Today’s guest post is from Book Designer and blogger Joel Friedlander, and this content originally appeared on his website The Book Designer on May 11, 2012. Since self-publishing often feels like a daunting juggling act of roles, I felt this would be a great post to share. Joel was kind enough to allow me to repost this great information, so here it is!
One of the amazing things that happens when you start self-publishing is a certain kind of evolution. Almost all self-publishers start off as writers, of course. But it’s what happens next that’s really interesting. Follow along here and see what you think.
It’s amazing to read the biographies of writers and hear their stories of how they started writing at age five or wrote a novel at age ten. It’s not true for all writers, but there’s some kind of impulse that makes otherwise rational people take valuable time out of their day to wrestle out the stories or ideas or teachings or whatever it is that they are compelled to write.
Because it really is compulsion for many writers. Others take to it more casually, but we all spend time learning how to communicate with this deceptive tool of written language.
A lot of the life of a writer is lived in . . . solitude.

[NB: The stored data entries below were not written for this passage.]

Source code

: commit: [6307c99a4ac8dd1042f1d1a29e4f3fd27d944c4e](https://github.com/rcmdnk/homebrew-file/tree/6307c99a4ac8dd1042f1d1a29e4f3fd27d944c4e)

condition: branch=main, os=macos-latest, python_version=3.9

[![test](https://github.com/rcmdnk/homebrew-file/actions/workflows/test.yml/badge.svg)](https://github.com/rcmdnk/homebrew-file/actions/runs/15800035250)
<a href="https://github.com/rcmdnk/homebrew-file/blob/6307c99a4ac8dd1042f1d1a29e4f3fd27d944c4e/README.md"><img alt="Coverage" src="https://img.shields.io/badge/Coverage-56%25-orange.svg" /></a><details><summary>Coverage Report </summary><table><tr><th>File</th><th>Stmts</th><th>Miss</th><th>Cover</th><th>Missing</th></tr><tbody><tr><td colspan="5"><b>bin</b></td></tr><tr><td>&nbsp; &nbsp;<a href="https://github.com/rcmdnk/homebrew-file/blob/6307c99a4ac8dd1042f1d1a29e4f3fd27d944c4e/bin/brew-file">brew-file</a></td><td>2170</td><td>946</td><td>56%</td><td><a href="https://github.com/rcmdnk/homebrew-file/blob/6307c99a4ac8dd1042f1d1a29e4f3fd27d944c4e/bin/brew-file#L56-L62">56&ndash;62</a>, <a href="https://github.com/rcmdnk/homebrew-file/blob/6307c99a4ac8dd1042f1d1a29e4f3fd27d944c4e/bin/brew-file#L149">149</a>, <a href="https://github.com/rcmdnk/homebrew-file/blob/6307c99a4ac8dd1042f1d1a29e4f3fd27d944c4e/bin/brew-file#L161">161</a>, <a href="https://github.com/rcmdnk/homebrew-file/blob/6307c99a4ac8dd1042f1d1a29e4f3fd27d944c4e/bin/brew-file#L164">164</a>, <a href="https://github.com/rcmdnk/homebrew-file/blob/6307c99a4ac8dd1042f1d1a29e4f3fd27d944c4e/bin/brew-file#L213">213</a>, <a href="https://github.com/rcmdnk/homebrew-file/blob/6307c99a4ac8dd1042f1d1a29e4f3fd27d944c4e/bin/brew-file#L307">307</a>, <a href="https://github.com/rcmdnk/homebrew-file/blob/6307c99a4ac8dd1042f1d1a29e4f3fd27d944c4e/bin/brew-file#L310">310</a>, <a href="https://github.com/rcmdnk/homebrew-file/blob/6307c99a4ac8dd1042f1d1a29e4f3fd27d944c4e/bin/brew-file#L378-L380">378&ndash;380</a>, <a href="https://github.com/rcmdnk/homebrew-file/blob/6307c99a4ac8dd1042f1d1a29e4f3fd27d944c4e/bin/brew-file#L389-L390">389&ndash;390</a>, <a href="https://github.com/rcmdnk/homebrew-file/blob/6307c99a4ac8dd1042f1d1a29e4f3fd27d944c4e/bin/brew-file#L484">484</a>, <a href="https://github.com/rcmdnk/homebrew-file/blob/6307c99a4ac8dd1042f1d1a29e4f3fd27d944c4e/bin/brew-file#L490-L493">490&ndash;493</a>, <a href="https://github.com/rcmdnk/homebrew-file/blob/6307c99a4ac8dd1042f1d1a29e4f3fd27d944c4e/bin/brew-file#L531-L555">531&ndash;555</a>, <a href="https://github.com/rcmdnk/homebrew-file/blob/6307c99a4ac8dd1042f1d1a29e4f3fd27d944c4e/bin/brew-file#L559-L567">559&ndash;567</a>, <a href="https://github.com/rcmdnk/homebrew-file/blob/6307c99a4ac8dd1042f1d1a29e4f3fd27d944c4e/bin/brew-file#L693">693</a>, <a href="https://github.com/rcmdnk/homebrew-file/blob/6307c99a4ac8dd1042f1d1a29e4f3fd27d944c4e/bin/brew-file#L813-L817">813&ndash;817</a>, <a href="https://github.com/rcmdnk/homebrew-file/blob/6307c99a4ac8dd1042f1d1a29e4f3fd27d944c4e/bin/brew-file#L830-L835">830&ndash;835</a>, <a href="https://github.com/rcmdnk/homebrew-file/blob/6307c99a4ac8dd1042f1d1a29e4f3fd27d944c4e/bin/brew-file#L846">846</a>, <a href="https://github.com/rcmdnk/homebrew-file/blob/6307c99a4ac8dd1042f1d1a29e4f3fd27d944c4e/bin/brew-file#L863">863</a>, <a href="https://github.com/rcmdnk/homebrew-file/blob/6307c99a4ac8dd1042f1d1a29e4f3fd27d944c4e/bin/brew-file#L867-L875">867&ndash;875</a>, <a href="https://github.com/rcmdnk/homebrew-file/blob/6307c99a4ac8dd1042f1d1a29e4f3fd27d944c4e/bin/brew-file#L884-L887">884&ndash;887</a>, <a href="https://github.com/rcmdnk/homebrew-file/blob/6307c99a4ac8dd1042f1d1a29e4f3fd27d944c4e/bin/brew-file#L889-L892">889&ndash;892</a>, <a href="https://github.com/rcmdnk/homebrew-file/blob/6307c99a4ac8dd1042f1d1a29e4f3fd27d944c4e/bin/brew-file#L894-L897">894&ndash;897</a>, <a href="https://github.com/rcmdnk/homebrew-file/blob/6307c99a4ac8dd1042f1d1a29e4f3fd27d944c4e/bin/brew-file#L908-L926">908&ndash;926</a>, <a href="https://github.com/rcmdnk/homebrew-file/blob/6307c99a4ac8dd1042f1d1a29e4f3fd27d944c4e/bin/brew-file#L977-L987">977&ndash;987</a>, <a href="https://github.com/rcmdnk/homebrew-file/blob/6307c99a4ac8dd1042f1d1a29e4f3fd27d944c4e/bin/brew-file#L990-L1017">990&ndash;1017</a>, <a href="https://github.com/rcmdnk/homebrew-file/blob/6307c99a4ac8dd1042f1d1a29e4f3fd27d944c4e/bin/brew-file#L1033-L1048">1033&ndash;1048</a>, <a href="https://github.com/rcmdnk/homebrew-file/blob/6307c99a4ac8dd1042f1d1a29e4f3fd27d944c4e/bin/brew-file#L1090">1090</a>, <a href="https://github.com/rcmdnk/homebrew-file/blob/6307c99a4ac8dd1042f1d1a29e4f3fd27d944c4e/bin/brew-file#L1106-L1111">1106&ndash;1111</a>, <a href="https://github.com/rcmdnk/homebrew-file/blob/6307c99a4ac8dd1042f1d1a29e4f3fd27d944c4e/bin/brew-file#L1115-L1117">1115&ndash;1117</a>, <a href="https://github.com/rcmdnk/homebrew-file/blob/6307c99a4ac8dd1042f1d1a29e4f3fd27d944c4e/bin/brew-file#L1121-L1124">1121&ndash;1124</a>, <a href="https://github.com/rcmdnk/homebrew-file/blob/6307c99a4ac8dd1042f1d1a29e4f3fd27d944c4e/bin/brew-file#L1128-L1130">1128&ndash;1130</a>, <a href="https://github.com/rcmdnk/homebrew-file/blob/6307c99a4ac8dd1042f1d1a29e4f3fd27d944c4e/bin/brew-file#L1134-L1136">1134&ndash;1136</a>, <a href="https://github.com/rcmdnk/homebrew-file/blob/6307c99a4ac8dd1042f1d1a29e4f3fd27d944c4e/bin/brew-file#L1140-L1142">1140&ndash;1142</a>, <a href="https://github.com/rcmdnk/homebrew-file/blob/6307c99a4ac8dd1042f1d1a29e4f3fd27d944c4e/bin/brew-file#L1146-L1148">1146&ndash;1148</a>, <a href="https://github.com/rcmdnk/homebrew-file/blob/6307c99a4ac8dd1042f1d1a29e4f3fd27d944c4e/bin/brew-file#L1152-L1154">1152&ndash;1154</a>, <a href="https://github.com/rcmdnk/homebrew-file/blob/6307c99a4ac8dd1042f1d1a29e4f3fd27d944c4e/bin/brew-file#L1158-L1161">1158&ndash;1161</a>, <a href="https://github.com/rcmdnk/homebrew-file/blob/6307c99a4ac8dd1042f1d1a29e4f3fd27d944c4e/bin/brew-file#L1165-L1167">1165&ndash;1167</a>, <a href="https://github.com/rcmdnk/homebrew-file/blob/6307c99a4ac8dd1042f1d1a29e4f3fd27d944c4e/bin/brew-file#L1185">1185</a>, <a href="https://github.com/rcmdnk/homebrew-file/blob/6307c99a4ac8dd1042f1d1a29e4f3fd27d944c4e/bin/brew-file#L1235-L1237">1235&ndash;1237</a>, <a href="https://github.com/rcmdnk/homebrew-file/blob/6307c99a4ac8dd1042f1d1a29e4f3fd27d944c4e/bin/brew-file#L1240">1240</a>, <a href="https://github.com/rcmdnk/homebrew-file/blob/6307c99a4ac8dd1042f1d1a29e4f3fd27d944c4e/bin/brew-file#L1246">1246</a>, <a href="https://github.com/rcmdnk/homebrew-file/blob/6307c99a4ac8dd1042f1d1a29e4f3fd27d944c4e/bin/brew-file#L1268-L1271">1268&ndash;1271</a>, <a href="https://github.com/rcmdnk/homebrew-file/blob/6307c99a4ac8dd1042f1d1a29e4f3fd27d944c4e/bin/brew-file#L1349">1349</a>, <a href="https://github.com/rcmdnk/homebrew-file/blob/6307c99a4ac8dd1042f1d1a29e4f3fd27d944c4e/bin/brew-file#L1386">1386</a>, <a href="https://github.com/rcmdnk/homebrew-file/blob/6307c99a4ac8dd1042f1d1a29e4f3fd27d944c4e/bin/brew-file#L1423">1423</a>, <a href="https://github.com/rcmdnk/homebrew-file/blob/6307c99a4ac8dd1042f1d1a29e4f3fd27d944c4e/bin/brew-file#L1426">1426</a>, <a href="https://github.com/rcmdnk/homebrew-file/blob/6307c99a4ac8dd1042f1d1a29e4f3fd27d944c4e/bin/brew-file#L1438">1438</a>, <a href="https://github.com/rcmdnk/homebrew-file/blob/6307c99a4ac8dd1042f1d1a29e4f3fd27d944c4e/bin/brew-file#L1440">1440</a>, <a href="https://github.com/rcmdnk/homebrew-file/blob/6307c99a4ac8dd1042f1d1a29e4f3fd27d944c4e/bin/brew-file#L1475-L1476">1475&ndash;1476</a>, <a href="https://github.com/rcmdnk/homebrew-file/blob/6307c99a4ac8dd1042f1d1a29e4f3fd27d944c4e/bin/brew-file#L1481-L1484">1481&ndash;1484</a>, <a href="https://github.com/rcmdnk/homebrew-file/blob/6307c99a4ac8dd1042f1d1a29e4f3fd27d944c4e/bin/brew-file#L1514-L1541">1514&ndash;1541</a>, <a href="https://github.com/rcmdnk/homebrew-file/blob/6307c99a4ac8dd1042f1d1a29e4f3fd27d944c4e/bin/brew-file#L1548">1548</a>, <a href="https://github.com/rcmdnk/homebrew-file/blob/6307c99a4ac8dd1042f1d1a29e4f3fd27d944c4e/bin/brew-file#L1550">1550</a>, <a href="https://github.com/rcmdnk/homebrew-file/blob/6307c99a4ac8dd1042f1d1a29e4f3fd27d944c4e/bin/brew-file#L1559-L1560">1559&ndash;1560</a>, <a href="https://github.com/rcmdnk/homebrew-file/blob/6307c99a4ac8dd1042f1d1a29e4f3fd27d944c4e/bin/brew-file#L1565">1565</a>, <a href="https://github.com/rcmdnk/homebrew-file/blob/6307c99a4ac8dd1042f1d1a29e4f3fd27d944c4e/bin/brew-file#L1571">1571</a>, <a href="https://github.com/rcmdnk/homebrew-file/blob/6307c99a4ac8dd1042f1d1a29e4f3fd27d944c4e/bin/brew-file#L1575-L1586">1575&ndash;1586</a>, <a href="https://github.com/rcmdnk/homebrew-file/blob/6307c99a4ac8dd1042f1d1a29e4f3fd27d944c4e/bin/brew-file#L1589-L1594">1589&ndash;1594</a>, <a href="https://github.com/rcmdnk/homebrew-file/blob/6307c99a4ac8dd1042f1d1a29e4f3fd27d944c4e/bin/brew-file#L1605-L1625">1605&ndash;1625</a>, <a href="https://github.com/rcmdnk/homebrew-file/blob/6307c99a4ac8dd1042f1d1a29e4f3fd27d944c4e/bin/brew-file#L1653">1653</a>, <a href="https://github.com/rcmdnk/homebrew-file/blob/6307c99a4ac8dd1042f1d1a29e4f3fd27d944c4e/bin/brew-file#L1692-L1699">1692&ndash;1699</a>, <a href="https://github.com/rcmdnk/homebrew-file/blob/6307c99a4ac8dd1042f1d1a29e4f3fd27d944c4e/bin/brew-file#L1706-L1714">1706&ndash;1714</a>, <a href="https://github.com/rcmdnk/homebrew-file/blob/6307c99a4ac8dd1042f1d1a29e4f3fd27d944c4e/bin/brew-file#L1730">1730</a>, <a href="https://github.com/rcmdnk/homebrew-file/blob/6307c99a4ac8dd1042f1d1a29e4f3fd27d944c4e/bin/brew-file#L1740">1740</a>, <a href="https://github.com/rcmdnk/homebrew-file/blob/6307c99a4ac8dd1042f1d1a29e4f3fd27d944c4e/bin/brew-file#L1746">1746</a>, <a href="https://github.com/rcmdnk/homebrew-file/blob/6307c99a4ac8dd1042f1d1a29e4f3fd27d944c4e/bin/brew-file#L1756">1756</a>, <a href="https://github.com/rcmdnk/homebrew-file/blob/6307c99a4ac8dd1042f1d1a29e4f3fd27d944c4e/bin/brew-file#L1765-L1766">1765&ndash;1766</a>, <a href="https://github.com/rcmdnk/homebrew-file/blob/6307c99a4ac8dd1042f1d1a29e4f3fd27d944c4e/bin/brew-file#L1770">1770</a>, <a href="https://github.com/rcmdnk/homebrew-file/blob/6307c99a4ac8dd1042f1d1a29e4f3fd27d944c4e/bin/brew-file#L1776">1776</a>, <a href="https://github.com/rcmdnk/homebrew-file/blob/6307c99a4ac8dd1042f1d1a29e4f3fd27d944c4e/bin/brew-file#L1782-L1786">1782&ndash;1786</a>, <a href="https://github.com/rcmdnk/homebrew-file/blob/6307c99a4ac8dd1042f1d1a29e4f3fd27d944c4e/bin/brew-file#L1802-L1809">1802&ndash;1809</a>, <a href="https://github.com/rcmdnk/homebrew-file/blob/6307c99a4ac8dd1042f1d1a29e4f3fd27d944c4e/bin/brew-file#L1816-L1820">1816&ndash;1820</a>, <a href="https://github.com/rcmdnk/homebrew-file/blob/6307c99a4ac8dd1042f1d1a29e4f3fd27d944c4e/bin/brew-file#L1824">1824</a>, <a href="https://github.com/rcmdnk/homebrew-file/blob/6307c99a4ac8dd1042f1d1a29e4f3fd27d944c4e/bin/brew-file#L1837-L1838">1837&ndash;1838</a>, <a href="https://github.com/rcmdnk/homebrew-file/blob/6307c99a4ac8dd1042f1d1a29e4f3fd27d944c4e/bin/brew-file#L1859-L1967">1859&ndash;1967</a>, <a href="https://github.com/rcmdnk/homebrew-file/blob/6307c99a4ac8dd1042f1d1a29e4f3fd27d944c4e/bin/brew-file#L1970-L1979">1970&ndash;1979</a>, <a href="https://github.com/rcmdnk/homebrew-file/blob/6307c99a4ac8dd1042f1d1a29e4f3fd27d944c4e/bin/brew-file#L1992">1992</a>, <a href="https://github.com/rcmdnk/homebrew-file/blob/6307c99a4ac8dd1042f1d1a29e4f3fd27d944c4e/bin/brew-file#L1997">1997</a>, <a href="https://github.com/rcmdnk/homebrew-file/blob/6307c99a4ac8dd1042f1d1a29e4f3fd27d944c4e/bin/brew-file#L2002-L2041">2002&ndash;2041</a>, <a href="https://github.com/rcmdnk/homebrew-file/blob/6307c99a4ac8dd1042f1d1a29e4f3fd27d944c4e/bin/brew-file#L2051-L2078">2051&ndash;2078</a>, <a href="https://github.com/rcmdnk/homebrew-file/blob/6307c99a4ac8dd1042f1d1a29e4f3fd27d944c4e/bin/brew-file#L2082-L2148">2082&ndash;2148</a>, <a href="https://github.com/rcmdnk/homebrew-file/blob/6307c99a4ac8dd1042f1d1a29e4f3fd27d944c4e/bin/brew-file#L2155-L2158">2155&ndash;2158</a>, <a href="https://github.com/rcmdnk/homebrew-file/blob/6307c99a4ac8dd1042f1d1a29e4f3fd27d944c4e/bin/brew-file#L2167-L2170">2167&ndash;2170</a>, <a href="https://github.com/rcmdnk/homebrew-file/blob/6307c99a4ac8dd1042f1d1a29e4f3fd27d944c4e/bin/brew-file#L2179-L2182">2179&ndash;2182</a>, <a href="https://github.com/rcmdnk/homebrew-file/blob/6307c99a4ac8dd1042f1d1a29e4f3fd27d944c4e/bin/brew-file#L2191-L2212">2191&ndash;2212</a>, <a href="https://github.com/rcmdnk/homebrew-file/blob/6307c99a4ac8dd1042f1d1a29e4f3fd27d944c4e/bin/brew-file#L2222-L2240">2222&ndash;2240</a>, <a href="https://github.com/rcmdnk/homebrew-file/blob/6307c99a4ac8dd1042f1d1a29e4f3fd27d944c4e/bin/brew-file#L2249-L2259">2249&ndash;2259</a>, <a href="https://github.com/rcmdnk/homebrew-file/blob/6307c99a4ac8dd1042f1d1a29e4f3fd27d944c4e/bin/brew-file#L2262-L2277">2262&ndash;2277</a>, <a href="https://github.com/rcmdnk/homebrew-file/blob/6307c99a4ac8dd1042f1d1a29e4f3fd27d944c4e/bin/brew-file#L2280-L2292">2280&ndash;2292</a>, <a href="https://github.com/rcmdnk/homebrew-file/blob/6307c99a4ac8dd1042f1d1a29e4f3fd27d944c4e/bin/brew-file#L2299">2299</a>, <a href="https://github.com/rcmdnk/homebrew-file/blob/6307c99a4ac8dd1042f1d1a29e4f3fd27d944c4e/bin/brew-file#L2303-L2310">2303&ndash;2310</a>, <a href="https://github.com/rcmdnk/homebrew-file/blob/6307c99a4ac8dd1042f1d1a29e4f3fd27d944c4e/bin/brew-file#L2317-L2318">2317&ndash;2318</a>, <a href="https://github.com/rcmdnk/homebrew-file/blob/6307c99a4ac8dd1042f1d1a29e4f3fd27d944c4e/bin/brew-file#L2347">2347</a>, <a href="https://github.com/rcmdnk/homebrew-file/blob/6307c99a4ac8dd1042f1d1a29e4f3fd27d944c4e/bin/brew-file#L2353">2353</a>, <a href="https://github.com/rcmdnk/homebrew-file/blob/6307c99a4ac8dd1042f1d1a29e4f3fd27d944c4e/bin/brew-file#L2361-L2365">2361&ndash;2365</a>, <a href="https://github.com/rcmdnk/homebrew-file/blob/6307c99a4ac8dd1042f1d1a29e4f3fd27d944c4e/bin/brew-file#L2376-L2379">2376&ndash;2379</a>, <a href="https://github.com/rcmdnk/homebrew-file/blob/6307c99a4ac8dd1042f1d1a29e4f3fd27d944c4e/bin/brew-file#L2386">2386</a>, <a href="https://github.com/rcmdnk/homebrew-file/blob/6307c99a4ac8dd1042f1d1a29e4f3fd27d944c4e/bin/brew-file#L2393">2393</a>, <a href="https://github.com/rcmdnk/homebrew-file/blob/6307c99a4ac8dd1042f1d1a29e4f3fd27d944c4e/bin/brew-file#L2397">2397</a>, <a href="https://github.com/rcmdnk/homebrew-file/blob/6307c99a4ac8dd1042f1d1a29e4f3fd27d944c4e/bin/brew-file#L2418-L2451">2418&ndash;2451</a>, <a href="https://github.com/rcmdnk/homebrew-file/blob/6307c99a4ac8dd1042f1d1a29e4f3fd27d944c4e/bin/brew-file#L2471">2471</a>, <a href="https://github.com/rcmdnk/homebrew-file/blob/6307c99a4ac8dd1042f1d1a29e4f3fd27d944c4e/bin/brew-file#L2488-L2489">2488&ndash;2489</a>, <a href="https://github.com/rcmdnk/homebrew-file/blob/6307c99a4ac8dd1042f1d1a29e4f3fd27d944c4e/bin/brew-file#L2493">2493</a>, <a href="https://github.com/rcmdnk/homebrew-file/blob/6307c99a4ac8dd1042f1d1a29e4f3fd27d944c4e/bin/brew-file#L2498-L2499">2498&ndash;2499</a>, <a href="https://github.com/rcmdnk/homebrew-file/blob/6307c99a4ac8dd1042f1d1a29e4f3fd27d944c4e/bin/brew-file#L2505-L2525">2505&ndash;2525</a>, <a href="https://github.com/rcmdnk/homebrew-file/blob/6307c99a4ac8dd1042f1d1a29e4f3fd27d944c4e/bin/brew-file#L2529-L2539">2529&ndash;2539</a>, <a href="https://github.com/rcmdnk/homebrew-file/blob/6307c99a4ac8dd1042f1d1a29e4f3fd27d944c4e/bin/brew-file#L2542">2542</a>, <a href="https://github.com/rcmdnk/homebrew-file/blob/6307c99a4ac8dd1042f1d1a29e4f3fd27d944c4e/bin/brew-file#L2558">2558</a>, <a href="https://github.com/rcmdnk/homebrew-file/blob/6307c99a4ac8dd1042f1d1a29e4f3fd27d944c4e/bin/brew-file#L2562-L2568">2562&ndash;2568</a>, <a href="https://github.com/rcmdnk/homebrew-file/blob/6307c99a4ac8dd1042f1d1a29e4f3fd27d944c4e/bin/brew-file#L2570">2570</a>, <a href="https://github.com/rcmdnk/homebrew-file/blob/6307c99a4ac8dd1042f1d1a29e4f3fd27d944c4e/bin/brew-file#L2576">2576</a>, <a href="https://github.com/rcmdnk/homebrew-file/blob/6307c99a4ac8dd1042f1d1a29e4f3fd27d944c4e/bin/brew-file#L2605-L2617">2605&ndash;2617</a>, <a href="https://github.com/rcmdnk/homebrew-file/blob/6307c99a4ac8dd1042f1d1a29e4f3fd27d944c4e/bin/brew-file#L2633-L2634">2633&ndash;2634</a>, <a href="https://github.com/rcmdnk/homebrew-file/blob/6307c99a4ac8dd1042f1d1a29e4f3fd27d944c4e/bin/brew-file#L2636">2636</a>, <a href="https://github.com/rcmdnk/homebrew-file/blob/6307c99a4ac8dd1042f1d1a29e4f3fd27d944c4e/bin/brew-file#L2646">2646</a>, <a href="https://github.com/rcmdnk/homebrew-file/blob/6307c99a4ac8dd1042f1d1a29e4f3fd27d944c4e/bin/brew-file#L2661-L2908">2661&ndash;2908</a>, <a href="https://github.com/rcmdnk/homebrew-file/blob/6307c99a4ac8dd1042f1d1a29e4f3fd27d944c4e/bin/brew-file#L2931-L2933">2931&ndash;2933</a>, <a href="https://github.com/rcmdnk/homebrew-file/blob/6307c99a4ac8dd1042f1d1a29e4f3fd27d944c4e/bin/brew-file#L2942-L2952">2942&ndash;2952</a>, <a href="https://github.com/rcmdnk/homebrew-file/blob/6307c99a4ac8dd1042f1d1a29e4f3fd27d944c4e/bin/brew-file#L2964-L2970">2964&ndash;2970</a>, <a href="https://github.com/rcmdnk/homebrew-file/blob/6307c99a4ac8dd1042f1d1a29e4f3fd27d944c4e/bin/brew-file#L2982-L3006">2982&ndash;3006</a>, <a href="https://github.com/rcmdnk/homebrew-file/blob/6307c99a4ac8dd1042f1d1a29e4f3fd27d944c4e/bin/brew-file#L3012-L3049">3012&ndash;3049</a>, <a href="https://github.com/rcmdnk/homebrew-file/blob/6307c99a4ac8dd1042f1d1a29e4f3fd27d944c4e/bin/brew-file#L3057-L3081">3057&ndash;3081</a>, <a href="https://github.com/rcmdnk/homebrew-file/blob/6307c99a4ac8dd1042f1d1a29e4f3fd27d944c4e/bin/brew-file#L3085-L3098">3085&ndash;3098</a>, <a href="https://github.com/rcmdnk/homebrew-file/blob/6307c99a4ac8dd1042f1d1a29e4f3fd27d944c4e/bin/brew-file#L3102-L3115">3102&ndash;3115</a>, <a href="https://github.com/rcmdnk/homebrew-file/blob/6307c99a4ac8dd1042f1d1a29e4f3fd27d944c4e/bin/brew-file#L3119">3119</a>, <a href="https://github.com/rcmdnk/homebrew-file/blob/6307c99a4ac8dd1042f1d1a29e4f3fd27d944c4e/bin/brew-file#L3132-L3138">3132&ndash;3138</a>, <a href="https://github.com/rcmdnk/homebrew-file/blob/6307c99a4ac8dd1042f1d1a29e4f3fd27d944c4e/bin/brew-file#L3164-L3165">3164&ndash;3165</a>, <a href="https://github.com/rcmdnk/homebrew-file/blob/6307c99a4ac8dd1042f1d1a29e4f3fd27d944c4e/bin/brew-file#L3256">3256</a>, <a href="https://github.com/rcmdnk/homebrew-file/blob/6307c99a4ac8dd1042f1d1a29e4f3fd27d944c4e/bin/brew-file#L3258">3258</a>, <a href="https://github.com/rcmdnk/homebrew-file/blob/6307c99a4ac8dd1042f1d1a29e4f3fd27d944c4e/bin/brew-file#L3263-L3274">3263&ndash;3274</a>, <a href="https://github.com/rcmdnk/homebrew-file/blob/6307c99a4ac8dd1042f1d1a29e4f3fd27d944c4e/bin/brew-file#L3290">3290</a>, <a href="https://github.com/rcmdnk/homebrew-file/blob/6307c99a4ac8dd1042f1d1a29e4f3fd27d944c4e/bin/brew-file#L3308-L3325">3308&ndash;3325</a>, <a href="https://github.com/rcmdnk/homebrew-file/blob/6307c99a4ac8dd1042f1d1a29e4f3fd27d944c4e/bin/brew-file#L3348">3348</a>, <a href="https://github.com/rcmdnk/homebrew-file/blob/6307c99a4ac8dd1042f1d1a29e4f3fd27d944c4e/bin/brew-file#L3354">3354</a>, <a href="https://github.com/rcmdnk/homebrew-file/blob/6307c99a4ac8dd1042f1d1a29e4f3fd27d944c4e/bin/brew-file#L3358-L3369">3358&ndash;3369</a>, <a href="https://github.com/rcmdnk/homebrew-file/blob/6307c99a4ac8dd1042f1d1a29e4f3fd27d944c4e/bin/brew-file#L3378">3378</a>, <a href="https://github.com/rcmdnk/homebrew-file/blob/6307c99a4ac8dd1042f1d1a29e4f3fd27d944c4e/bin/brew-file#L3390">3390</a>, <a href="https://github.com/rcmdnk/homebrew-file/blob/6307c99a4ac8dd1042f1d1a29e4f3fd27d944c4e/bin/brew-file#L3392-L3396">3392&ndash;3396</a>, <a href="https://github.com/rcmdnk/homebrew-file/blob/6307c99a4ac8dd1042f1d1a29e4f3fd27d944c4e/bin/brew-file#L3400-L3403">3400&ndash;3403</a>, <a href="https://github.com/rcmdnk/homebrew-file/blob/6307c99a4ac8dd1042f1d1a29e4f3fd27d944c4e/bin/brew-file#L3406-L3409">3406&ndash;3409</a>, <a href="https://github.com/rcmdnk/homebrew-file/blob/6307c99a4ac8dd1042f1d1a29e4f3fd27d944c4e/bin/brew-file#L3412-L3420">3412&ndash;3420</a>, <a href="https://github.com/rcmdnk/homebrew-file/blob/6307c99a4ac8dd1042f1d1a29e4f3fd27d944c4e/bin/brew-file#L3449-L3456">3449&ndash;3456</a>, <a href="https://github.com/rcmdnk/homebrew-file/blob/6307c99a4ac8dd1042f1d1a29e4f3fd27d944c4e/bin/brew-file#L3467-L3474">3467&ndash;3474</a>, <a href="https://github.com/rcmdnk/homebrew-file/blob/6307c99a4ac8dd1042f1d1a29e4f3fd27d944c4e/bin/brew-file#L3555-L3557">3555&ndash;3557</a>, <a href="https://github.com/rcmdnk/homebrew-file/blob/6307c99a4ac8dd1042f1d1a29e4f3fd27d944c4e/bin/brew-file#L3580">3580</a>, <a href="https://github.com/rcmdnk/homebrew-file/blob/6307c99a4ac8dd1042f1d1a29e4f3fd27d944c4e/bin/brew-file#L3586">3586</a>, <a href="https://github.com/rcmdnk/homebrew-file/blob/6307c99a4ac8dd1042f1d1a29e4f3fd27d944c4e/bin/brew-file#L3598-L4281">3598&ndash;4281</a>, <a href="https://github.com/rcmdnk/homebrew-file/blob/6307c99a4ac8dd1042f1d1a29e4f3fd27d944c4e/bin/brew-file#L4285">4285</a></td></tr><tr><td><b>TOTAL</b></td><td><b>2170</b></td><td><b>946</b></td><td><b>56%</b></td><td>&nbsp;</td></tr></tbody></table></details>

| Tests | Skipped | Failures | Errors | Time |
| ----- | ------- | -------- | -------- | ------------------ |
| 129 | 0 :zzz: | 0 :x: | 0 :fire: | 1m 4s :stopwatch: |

Look, there’s really no replacement for the time it takes to learn to craft a decent sentence, or to create a persuasive argument. Writing is solitary by its nature, and a lot of the life of a writer is lived in that solitude. A writer who works as a professional, whether full time or part time, is also engaged in the business of writing, with being accepted or rejected for publication, with agents and editors. All these activities take place in the wider world, and naturally develop a different side of the writer’s life.
It’s easy to see that a writer is simply someone who writes. But then who is an author?
I suppose in a general sense there’s not much difference between the two. But for me, an author is a person who has written a book. Now, when you’ve written a book—become an author—usually you’re intending to publish that book. Most books are written for publication of one kind or another; there’s not much incentive for authors to write a book they don’t intend to publish, is there?
It may be a very private or small-circulation publication, but even then the author will need to produce copies and distribute them to other people. So I connect the idea of being an author with publishing the work you create. You might take any one of many paths to reach your goal of publication, but the goal remains the same.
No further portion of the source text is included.